Despite this impressive record, the OPCW faces a number of challenges as it embarks on the Syrian mission. Many are attributable to the context in which it is operating. Security is obviously one of these, as well as the extremely tight timelines set out for completing destruction. But there are also structural issues.
To begin with, the Chemical Weapons Convention is set up to limit intrusions into sensitive military and industrial facilities to the minimum necessary to verify treaty compliance. It is built around declarations by each country about its weapons and relevant industrial facilities. Inspectors visit the facilities under pre-agreed rules and verify that the declarations are accurate through records checks and observation. They don’t go searching for undeclared facilities and they don’t go snooping around declared facilities to see what else is going on. The treaty does provide a way for a country to trigger inspections of undeclared facilities, but the mechanism has never been used.
A big question in Syria is, of course, whether the Assad regime has fully declared its chemical weapons stocks. OPCW inspectors will have to act more like detectives than auditors. This will require a change in attitude, but one that the OPCW’s well-trained inspector corps can likely handle. They will also be helped by United Nations personnel, some of whom faced similar challenges when the UN monitored the destruction of Iraq’s arsenal.

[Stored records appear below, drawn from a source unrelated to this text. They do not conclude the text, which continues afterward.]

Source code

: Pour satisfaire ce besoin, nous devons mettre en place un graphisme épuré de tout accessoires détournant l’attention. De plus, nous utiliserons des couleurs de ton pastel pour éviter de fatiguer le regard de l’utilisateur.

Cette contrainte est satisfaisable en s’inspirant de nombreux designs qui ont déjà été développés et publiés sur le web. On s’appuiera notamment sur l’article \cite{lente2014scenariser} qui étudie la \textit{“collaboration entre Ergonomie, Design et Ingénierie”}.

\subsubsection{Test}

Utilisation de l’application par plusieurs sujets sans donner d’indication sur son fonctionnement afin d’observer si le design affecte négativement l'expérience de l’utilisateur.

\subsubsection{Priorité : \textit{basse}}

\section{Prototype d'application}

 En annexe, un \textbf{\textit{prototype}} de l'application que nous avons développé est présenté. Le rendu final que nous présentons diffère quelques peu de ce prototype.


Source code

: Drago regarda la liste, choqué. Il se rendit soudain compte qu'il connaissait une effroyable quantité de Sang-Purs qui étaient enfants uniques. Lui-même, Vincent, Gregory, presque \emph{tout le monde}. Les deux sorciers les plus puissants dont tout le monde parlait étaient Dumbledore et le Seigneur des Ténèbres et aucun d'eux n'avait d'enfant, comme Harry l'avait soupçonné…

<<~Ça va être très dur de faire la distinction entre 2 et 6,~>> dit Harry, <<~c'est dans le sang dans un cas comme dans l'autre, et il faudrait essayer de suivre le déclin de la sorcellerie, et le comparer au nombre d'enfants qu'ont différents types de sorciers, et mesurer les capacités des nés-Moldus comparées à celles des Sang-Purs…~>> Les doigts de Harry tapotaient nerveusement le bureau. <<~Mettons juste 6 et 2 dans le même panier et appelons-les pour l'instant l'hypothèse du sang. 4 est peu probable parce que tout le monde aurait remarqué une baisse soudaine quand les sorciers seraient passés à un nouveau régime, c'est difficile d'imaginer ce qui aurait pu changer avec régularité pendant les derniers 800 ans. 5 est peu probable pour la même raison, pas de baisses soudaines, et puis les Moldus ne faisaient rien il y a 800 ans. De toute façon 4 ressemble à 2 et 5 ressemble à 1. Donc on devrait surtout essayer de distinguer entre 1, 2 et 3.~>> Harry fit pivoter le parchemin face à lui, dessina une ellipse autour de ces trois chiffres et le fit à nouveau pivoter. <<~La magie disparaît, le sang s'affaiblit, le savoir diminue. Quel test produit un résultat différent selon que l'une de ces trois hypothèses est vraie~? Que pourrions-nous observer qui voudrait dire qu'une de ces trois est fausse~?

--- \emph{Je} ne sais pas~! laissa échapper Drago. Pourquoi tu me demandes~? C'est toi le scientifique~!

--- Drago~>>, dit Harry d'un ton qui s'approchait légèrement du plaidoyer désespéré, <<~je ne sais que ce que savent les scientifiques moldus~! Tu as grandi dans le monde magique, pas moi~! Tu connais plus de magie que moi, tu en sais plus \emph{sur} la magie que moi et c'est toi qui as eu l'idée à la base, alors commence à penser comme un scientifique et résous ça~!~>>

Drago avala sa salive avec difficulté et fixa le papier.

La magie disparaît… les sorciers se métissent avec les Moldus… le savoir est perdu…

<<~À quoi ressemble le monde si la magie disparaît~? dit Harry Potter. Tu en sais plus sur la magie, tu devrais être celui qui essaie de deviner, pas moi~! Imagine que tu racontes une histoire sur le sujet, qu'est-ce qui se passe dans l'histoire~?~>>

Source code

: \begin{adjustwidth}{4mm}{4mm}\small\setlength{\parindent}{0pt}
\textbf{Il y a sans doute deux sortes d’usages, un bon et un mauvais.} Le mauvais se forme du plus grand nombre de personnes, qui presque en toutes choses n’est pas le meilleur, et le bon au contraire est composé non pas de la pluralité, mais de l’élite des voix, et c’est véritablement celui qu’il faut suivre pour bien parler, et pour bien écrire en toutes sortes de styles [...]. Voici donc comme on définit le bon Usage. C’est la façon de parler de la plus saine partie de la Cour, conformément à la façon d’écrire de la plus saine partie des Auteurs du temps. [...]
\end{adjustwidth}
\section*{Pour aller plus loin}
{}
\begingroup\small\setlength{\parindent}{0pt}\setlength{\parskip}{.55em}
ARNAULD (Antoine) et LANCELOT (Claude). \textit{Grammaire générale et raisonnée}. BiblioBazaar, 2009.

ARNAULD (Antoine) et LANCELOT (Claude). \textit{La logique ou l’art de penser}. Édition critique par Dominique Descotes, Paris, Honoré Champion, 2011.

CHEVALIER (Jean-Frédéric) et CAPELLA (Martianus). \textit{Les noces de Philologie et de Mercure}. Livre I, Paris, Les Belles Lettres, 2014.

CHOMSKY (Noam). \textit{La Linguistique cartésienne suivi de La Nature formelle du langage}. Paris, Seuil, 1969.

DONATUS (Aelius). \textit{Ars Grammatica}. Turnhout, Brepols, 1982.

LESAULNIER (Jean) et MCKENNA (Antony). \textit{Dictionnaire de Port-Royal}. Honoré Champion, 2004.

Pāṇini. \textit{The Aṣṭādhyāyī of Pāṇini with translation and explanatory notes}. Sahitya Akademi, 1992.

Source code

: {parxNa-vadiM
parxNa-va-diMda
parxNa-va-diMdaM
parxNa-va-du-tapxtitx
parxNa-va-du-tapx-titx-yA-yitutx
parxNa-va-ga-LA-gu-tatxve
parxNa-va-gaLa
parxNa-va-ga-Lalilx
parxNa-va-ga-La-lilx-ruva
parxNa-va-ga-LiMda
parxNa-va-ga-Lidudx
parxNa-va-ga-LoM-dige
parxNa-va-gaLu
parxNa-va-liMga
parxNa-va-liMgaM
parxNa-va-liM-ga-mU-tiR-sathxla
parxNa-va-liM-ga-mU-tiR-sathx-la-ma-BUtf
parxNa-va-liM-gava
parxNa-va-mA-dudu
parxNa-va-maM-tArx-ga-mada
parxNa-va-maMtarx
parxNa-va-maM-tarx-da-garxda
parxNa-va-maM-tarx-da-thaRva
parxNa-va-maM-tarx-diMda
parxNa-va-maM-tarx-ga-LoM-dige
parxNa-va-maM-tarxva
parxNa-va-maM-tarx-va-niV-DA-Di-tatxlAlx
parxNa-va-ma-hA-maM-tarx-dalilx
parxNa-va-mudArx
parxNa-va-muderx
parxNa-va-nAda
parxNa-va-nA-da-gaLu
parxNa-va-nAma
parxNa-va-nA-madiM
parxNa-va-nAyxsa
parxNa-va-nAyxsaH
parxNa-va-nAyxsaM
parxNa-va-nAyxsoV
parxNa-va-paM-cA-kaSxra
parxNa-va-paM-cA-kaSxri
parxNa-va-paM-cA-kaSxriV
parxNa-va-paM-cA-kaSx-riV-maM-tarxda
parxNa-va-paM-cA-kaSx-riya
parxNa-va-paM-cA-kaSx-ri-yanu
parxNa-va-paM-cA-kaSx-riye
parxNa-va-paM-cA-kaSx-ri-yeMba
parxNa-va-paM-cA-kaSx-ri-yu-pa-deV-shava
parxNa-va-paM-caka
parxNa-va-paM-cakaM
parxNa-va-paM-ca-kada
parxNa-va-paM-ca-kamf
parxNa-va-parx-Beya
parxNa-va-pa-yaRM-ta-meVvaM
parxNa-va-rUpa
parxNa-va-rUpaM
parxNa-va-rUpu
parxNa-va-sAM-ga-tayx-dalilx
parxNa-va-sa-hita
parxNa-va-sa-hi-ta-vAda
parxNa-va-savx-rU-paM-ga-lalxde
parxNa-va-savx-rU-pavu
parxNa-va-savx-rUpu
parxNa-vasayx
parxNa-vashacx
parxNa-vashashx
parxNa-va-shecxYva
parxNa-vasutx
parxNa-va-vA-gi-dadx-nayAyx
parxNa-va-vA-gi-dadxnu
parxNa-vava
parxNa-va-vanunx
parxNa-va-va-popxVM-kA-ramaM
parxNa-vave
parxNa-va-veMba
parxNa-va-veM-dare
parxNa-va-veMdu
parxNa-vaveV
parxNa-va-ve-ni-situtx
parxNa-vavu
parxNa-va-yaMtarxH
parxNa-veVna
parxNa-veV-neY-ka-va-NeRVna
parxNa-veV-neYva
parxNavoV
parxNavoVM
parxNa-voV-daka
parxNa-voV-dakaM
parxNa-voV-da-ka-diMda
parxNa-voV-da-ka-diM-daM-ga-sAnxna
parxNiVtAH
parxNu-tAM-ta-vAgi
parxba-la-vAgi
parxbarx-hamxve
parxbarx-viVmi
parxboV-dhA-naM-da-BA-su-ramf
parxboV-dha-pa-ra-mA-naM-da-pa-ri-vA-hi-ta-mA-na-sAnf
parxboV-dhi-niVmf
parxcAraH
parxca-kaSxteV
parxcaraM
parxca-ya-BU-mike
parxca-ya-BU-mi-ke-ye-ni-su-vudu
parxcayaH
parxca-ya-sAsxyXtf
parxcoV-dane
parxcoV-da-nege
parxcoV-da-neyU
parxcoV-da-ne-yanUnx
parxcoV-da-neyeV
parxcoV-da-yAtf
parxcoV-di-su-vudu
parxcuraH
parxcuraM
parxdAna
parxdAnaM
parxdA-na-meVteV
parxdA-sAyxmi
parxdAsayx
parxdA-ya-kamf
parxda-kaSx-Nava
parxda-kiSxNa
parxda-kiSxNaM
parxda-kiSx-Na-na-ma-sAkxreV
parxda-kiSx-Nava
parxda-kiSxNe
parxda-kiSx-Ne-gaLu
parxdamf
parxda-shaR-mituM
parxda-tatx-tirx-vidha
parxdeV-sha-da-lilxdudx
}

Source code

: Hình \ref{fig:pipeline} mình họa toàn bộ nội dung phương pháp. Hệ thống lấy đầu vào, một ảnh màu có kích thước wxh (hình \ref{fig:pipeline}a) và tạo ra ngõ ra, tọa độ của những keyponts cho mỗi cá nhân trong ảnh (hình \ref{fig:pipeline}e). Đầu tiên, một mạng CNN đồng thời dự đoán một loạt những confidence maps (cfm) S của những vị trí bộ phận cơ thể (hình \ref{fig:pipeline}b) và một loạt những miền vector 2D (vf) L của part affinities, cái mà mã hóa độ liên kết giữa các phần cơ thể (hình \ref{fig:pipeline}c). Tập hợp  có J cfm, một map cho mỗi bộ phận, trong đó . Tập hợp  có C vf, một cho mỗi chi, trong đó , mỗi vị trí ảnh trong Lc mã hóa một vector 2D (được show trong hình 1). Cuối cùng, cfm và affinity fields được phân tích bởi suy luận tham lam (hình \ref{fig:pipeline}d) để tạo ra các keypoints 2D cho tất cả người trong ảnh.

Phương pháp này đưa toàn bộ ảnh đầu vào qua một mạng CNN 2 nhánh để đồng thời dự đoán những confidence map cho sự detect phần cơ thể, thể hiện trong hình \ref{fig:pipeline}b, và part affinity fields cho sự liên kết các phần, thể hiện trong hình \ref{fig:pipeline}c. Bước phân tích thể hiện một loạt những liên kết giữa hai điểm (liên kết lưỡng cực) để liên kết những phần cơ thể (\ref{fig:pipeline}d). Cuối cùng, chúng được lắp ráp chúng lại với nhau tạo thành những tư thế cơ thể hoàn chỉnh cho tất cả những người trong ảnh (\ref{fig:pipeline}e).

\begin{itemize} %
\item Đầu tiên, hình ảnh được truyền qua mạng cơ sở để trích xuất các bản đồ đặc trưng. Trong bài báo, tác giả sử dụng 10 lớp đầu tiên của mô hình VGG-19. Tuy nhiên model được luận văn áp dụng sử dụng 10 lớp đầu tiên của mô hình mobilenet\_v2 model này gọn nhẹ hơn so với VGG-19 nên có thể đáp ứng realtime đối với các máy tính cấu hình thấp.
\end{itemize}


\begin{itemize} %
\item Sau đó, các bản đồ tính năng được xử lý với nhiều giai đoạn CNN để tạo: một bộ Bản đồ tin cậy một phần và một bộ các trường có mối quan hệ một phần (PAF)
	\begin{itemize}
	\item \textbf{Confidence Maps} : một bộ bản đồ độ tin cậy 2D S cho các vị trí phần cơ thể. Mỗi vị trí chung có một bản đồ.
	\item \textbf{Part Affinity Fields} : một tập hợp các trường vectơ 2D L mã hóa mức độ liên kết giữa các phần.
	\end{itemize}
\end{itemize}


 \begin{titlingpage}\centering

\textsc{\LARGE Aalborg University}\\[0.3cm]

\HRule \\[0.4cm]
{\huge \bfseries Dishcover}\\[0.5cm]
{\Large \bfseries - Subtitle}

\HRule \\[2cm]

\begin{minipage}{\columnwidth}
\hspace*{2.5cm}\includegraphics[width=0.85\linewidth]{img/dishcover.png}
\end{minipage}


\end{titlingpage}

When it comes to eliminating chemical weapons, the OPCW will not be following its normal routine of spending months (and sometimes years) working out a destruction plan with the state concerned. It has already started monitoring the destruction of filling and production equipment and munitions, mostly through physical mutilation. Getting rid of the toxic chemicals will be much harder. Although initial plans envisioned moving the Syrian stockpile out of the country, as I’ve argued here doing so would be illegal under the Chemical Weapons Convention. The United States has floated the possibility of bringing over newly-developed mobile destruction units. But it is far from clear that this equipment will work in the field or whether it will be able to handle the full extent of Syria’s stockpile. Even purpose-built destruction facilities in stable countries have run into technical problems that required them to suspend operations. At this time, there doesn’t seem to be a fully thought out plan for how Syria’s toxic chemicals will be eliminated. This key issue must be resolved by November 15, 2013, when the OPCW is supposed to adopt a detailed destruction plan for Syria.
Being at the center of world events has downsides too. The OPCW will be under enormous pressure to deliver under fairly unrealistic timelines. It must, however, resist any temptation to take shortcuts with the stringent procedures it has developed in more stable environments. In addition, some countries may expect the organization to disclose any evidence it comes across on whether the Assad regime is responsible for the August chemical weapons attacks in the Damascus suburbs. These types of political headwinds will be hard to negotiate. At the same time, the OPCW’s position as a technical and relatively apolitical organization may help it withstand them and fulfill its mission in Syria.